Provided data —
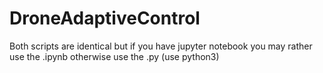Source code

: # DroneAdaptiveControl

Both scripts are identical but if you have jupyter notebook you may rather use the .ipynb otherwise use the .py (use python3)
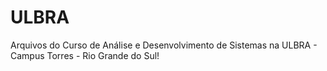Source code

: # ULBRA
Arquivos do Curso de Análise e Desenvolvimento de Sistemas na ULBRA - Campus Torres - Rio Grande do Sul!

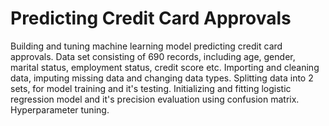 # Predicting Credit Card Approvals

Building and tuning machine learning model predicting credit card approvals.
Data set consisting of 690 records, including age, gender, marital status, employment status, credit score etc.
Importing and cleaning data, imputing missing data and changing data types.
Splitting data into 2 sets, for model training and it's testing.
Initializing and fitting logistic regression model and it's precision evaluation using confusion matrix.
Hyperparameter tuning.

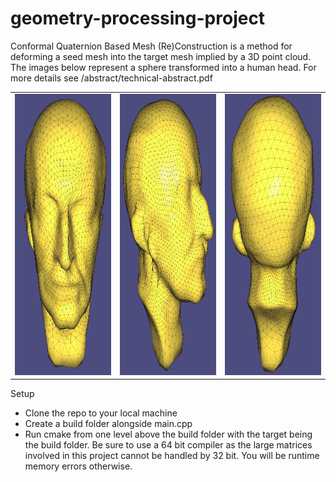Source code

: # geometry-processing-project
Conformal Quaternion Based Mesh (Re)Construction is a method for deforming a seed mesh into the target mesh implied by a 3D point cloud. The images below represent a sphere transformed into a human head. For more details see /abstract/technical-abstract.pdf
<table>
  <thead>
  </thead>
  <tbody>
    <tr>
      <td>
        <img src="/presentation/images/front_sphere_to_head_overnight.PNG" alt="" width="300px" height="450px">
      </td>
      <td>
        <img src="/presentation/images/side_sphere_to_head_overnight.PNG" alt="" width="300px" height="450px">
      </td>
      <td>
        <img src="/presentation/images/back_sphere_to_head_overnight.PNG" alt="" width="300px" height="450px">
      </td>
    </tr>
  </tbody>
</table>

Setup

- Clone the repo to your local machine
- Create a build folder alongside main.cpp
- Run cmake from one level above the build folder with the target being the build folder. Be sure to use a 64 bit compiler as the large matrices involved in this project cannot be handled by 32 bit. You will be runtime memory errors otherwise. 
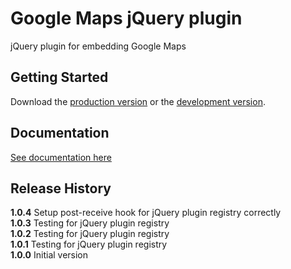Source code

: # Google Maps jQuery plugin

jQuery plugin for embedding Google Maps

## Getting Started
Download the [production version][min] or the [development version][max].

[min]: https://raw.github.com/jeromesmadja/initmap.js/master/dist/initmap.min.js
[max]: https://raw.github.com/jeromesmadja/initmap.js/master/dist/initmap.js

## Documentation
[See documentation here][documentation]

[documentation]: http://jeromesmadja.github.io/initmapjs/

## Release History
__1.0.4__ Setup post-receive hook for jQuery plugin registry correctly     
__1.0.3__ Testing for jQuery plugin registry    
__1.0.2__ Testing for jQuery plugin registry    
__1.0.1__ Testing for jQuery plugin registry    
__1.0.0__ Initial version
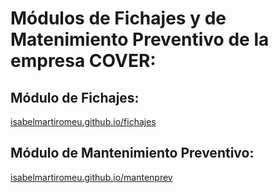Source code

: # Módulos de Fichajes y de Matenimiento Preventivo de la empresa COVER:

## Módulo de Fichajes:
[isabelmartiromeu.github.io/fichajes](fichajes/docs/index.md)

## Módulo de Mantenimiento Preventivo:
[isabelmartiromeu.github.io/mantenprev](mantenprev/docs/index.md)

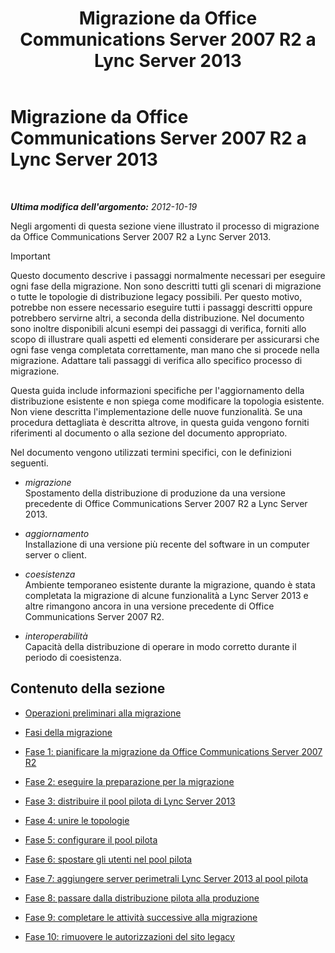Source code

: ﻿---
title: Migrazione da Office Communications Server 2007 R2 a Lync Server 2013
TOCTitle: Migrazione da Office Communications Server 2007 R2 a Lync Server 2013
ms:assetid: f3fa4f5f-e9a2-4fb7-a12d-20f04173e697
ms:mtpsurl: https://technet.microsoft.com/it-it/library/JJ205375(v=OCS.15)
ms:contentKeyID: 49302453
ms.date: 08/24/2015
mtps_version: v=OCS.15
ms.translationtype: HT
---

# Migrazione da Office Communications Server 2007 R2 a Lync Server 2013

 

_**Ultima modifica dell'argomento:** 2012-10-19_

Negli argomenti di questa sezione viene illustrato il processo di migrazione da Office Communications Server 2007 R2 a Lync Server 2013.

> [!important]  
> Questo documento descrive i passaggi normalmente necessari per eseguire ogni fase della migrazione. Non sono descritti tutti gli scenari di migrazione o tutte le topologie di distribuzione legacy possibili. Per questo motivo, potrebbe non essere necessario eseguire tutti i passaggi descritti oppure potrebbero servirne altri, a seconda della distribuzione. Nel documento sono inoltre disponibili alcuni esempi dei passaggi di verifica, forniti allo scopo di illustrare quali aspetti ed elementi considerare per assicurarsi che ogni fase venga completata correttamente, man mano che si procede nella migrazione. Adattare tali passaggi di verifica allo specifico processo di migrazione.

Questa guida include informazioni specifiche per l'aggiornamento della distribuzione esistente e non spiega come modificare la topologia esistente. Non viene descritta l'implementazione delle nuove funzionalità. Se una procedura dettagliata è descritta altrove, in questa guida vengono forniti riferimenti al documento o alla sezione del documento appropriato.

Nel documento vengono utilizzati termini specifici, con le definizioni seguenti.

  - *migrazione*   
    Spostamento della distribuzione di produzione da una versione precedente di Office Communications Server 2007 R2 a Lync Server 2013.

<!-- end list -->

  - *aggiornamento*   
    Installazione di una versione più recente del software in un computer server o client.

<!-- end list -->

  - *coesistenza*   
    Ambiente temporaneo esistente durante la migrazione, quando è stata completata la migrazione di alcune funzionalità a Lync Server 2013 e altre rimangono ancora in una versione precedente di Office Communications Server 2007 R2.

<!-- end list -->

  - *interoperabilità*   
    Capacità della distribuzione di operare in modo corretto durante il periodo di coesistenza.

## Contenuto della sezione

  - [Operazioni preliminari alla migrazione](before-you-begin-the-migration_1.md)

  - [Fasi della migrazione](migration-phases_1.md)

  - [Fase 1: pianificare la migrazione da Office Communications Server 2007 R2](phase-1-plan-your-migration-from-office-communications-server-2007-r2.md)

  - [Fase 2: eseguire la preparazione per la migrazione](phase-2-prepare-for-migration_1.md)

  - [Fase 3: distribuire il pool pilota di Lync Server 2013](phase-3-deploy-lync-server-2013-pilot-pool_1.md)

  - [Fase 4: unire le topologie](phase-4-merge-topologies.md)

  - [Fase 5: configurare il pool pilota](phase-5-configure-the-pilot-pool.md)

  - [Fase 6: spostare gli utenti nel pool pilota](phase-6-move-users-to-the-pilot-pool.md)

  - [Fase 7: aggiungere server perimetrali Lync Server 2013 al pool pilota](phase-7-add-lync-server-2013-edge-server-to-pilot-pool.md)

  - [Fase 8: passare dalla distribuzione pilota alla produzione](phase-8-move-from-pilot-deployment-into-production.md)

  - [Fase 9: completare le attività successive alla migrazione](phase-9-complete-post-migration-tasks.md)

  - [Fase 10: rimuovere le autorizzazioni del sito legacy](phase-10-decommission-legacy-site.md)

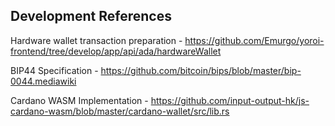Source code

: ## Development References

Hardware wallet transaction preparation - https://github.com/Emurgo/yoroi-frontend/tree/develop/app/api/ada/hardwareWallet

BIP44 Specification - https://github.com/bitcoin/bips/blob/master/bip-0044.mediawiki

Cardano WASM Implementation - https://github.com/input-output-hk/js-cardano-wasm/blob/master/cardano-wallet/src/lib.rs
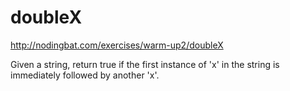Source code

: # doubleX

http://nodingbat.com/exercises/warm-up2/doubleX


Given a string, return true if the first instance of 'x' in the string is
immediately followed by another 'x'.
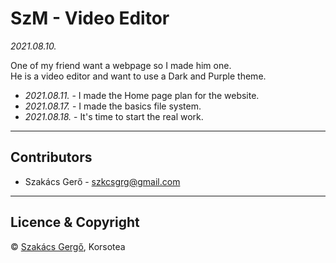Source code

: # SzM - Video Editor

_2021.08.10._
<br />

One of my friend want a webpage so I made him one.<br />
He is a video editor and want to use a Dark and Purple theme. <br />

- _2021.08.11._ - I made the Home page plan for the website.
- _2021.08.17._ - I made the basics file system.
- _2021.08.18._ - It's time to start the real work.

---

## Contributors

- Szakács Gerő - <szkcsgrg@gmail.com>

---

## Licence & Copyright

© [Szakács Gergő](https://smoketmg.hu/), Korsotea
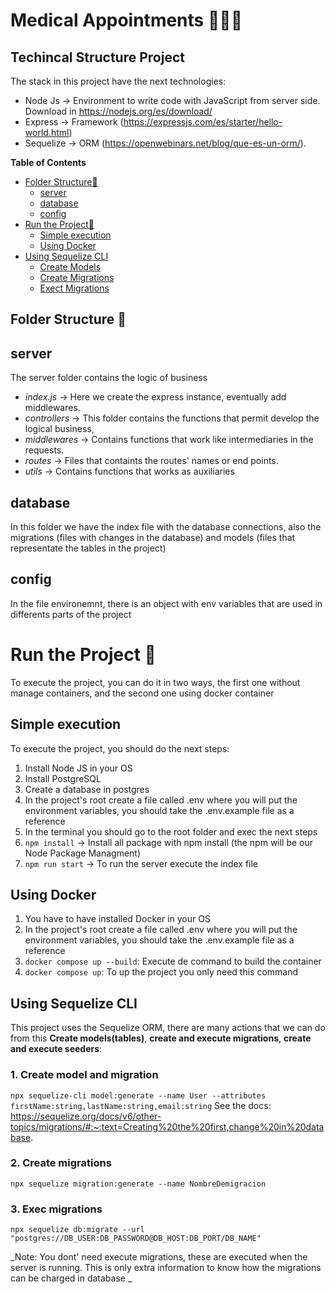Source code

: # Medical Appointments 👩🏼‍⚕️

## Techincal Structure Project

The stack in this project have the next technologies:

- Node Js -> Environment to write code with JavaScript from server side. Download in https://nodejs.org/es/download/
- Express -> Framework (https://expressjs.com/es/starter/hello-world.html)
- Sequelize -> ORM (https://openwebinars.net/blog/que-es-un-orm/).

**Table of Contents**

- [Folder Structure📁](#folder-structure-📁)
  - [server](#server)
  - [database](#database)
  - [config](#config)
- [Run the Project🚀](#run-the-project-🚀)
  - [Simple execution](#simple-execution)
  - [Using Docker](#using-docker)
- [Using Sequelize CLI](#using-sequelize-cli)
  - [Create Models](#1-create-model-and-migration)
  - [Create Migrations](#2-create-migrations)
  - [Exect Migrations](#3-exec-migrations)

## Folder Structure 📁

## server

The server folder contains the logic of business

- _index.js_ -> Here we create the express instance, eventually add middlewares.
- _controllers_ -> This folder contains the functions that permit develop the logical business,
- _middlewares_ -> Contains functions that work like intermediaries in the requests.
- _routes_ -> Files that containts the routes' names or end points.
- _utils_ -> Contains functions that works as auxiliaries

## database

In this folder we have the index file with the database connections, also the migrations (files with changes in the database) and models (files that representate the tables in the project)

## config

In the file environemnt, there is an object with env variables that are used in differents parts of the project

# Run the Project 🚀

To execute the project, you can do it in two ways, the first one without manage containers, and the second one using docker container

## Simple execution

To execute the project, you should do the next steps:

1. Install Node JS in your OS
2. Install PostgreSQL
3. Create a database in postgres
4. In the project's root create a file called .env where you will put the environment variables, you should take the .env.example file as a reference
5. In the terminal you should go to the root folder and exec the next steps
6. `npm install` -> Install all package with npm install (the npm will be our Node Package Managment)
7. `npm run start` -> To run the server execute the index file

## Using Docker

1. You have to have installed Docker in your OS
2. In the project's root create a file called .env where you will put the environment variables, you should take the .env.example file as a reference
3. `docker compose up --build`: Execute de command to build the container
4. `docker compose up`: To up the project you only need this command

## Using Sequelize CLI

This project uses the Sequelize ORM, there are many actions that we can do from this **Create models(tables)**, **create and execute migrations**, **create and execute seeders**:

### 1. Create model and migration

`npx sequelize-cli model:generate --name User --attributes firstName:string,lastName:string,email:string`
See the docs: https://sequelize.org/docs/v6/other-topics/migrations/#:~:text=Creating%20the%20first,change%20in%20database.

### 2. Create migrations

`npx sequelize migration:generate --name NombreDemigracion`

### 3. Exec migrations

`npx sequelize db:migrate --url "postgres://DB_USER:DB_PASSWORD@DB_HOST:DB_PORT/DB_NAME"`

_Note: You dont' need execute migrations, these are executed when the server is running. This is only extra information to know how the migrations can be charged in database _
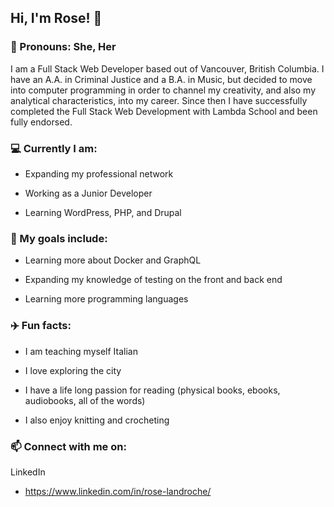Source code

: <!--
**roselandroche/roselandroche** is a ✨ _special_ ✨ repository because its `README.md` (this file) appears on your GitHub profile.

Here are some ideas to get you started:
- 👯 I’m looking to collaborate on ...
- 🤔 I’m looking for help with ...
- 💬 Ask me about ...
-->

## Hi, I'm Rose!  👋
### :woman: Pronouns: She, Her

I am a Full Stack Web Developer based out of Vancouver, British Columbia. I have an A.A. in Criminal Justice and a B.A. in Music, but decided to move into computer programming in order to channel my creativity, and also my analytical characteristics, into my career. Since then I have successfully completed the Full Stack Web Development with Lambda School and been fully endorsed.

### :computer: Currently I am:

- Expanding my professional network

- Working as a Junior Developer

- Learning WordPress, PHP, and Drupal

### 🌱 My goals include:

- Learning more about Docker and GraphQL

- Expanding my knowledge of testing on the front and back end

- Learning more programming languages

### :airplane: Fun facts:

- I am teaching myself Italian

- I love exploring the city

- I have a life long passion for reading (physical books, ebooks, audiobooks, all of the words)

- I also enjoy knitting and crocheting

### 📫  Connect with me on:

LinkedIn

  - https://www.linkedin.com/in/rose-landroche/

Exercise requirements — From the line that has "Nel documento vengono" through the line that has "- [Fasi della", copy every line exactly as it appears above, and leave out all others.

Answer space —
Nel documento vengono utilizzati termini specifici, con le definizioni seguenti.

  - *migrazione*   
    Spostamento della distribuzione di produzione da una versione precedente di Office Communications Server 2007 R2 a Lync Server 2013.

<!-- end list -->

  - *aggiornamento*   
    Installazione di una versione più recente del software in un computer server o client.

<!-- end list -->

  - *coesistenza*   
    Ambiente temporaneo esistente durante la migrazione, quando è stata completata la migrazione di alcune funzionalità a Lync Server 2013 e altre rimangono ancora in una versione precedente di Office Communications Server 2007 R2.

<!-- end list -->

  - *interoperabilità*   
    Capacità della distribuzione di operare in modo corretto durante il periodo di coesistenza.

## Contenuto della sezione

  - [Operazioni preliminari alla migrazione](before-you-begin-the-migration_1.md)

  - [Fasi della migrazione](migration-phases_1.md)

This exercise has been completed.